Content starts
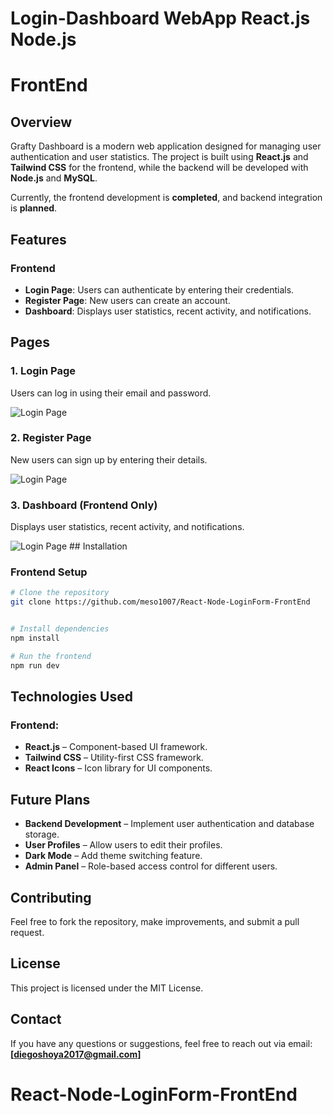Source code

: # Login-Dashboard WebApp React.js Node.js 
# FrontEnd

## Overview
Grafty Dashboard is a modern web application designed for managing user authentication and user statistics. The project is built using **React.js** and **Tailwind CSS** for the frontend, while the backend will be developed with **Node.js** and **MySQL**.  

Currently, the frontend development is **completed**, and backend integration is **planned**.  

## Features
###  Frontend
- **Login Page**: Users can authenticate by entering their credentials.
- **Register Page**: New users can create an account.
- **Dashboard**: Displays user statistics, recent activity, and notifications.

## Pages

### 1. Login Page
Users can log in using their email and password.

<img src="./public/assets/README/loginCapture.png" alt="Login Page" style="max-width: 80%; height: auto;">

### 2. Register Page
New users can sign up by entering their details.

<img src="./public/assets/README/registerCapture.png" alt="Login Page" style="max-width: 80%; height: auto;">

### 3. Dashboard (Frontend Only)
Displays user statistics, recent activity, and notifications.

<img src="./public/assets/README/dashboardCapture.png" alt="Login Page" style="max-width: 80%; height: auto;">
## Installation

### Frontend Setup
```bash
# Clone the repository
git clone https://github.com/meso1007/React-Node-LoginForm-FrontEnd


# Install dependencies
npm install

# Run the frontend
npm run dev
```


## Technologies Used
### Frontend:
- **React.js** – Component-based UI framework.
- **Tailwind CSS** – Utility-first CSS framework.
- **React Icons** – Icon library for UI components.

## Future Plans
- **Backend Development** – Implement user authentication and database storage.
- **User Profiles** – Allow users to edit their profiles.
- **Dark Mode** – Add theme switching feature.
- **Admin Panel** – Role-based access control for different users.

## Contributing
Feel free to fork the repository, make improvements, and submit a pull request.

## License
This project is licensed under the MIT License.

## Contact
If you have any questions or suggestions, feel free to reach out via email: **[diegoshoya2017@gmail.com]**

# React-Node-LoginForm-FrontEnd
Content ends
PROBLEM DETAILS: The records above should be written out in full and unchanged, except that pictures are dropped.

ANSWER AREA:
Source code

: # Login-Dashboard WebApp React.js Node.js 
# FrontEnd

## Overview
Grafty Dashboard is a modern web application designed for managing user authentication and user statistics. The project is built using **React.js** and **Tailwind CSS** for the frontend, while the backend will be developed with **Node.js** and **MySQL**.  

Currently, the frontend development is **completed**, and backend integration is **planned**.  

## Features
###  Frontend
- **Login Page**: Users can authenticate by entering their credentials.
- **Register Page**: New users can create an account.
- **Dashboard**: Displays user statistics, recent activity, and notifications.

## Pages

### 1. Login Page
Users can log in using their email and password.

<img src="./public/assets/README/loginCapture.png" alt="Login Page" style="max-width: 80%; height: auto;">

### 2. Register Page
New users can sign up by entering their details.

<img src="./public/assets/README/registerCapture.png" alt="Login Page" style="max-width: 80%; height: auto;">

### 3. Dashboard (Frontend Only)
Displays user statistics, recent activity, and notifications.

<img src="./public/assets/README/dashboardCapture.png" alt="Login Page" style="max-width: 80%; height: auto;">
## Installation

### Frontend Setup
```bash
# Clone the repository
git clone https://github.com/meso1007/React-Node-LoginForm-FrontEnd


# Install dependencies
npm install

# Run the frontend
npm run dev
```


## Technologies Used
### Frontend:
- **React.js** – Component-based UI framework.
- **Tailwind CSS** – Utility-first CSS framework.
- **React Icons** – Icon library for UI components.

## Future Plans
- **Backend Development** – Implement user authentication and database storage.
- **User Profiles** – Allow users to edit their profiles.
- **Dark Mode** – Add theme switching feature.
- **Admin Panel** – Role-based access control for different users.

## Contributing
Feel free to fork the repository, make improvements, and submit a pull request.

## License
This project is licensed under the MIT License.

## Contact
If you have any questions or suggestions, feel free to reach out via email: **[diegoshoya2017@gmail.com]**

# React-Node-LoginForm-FrontEnd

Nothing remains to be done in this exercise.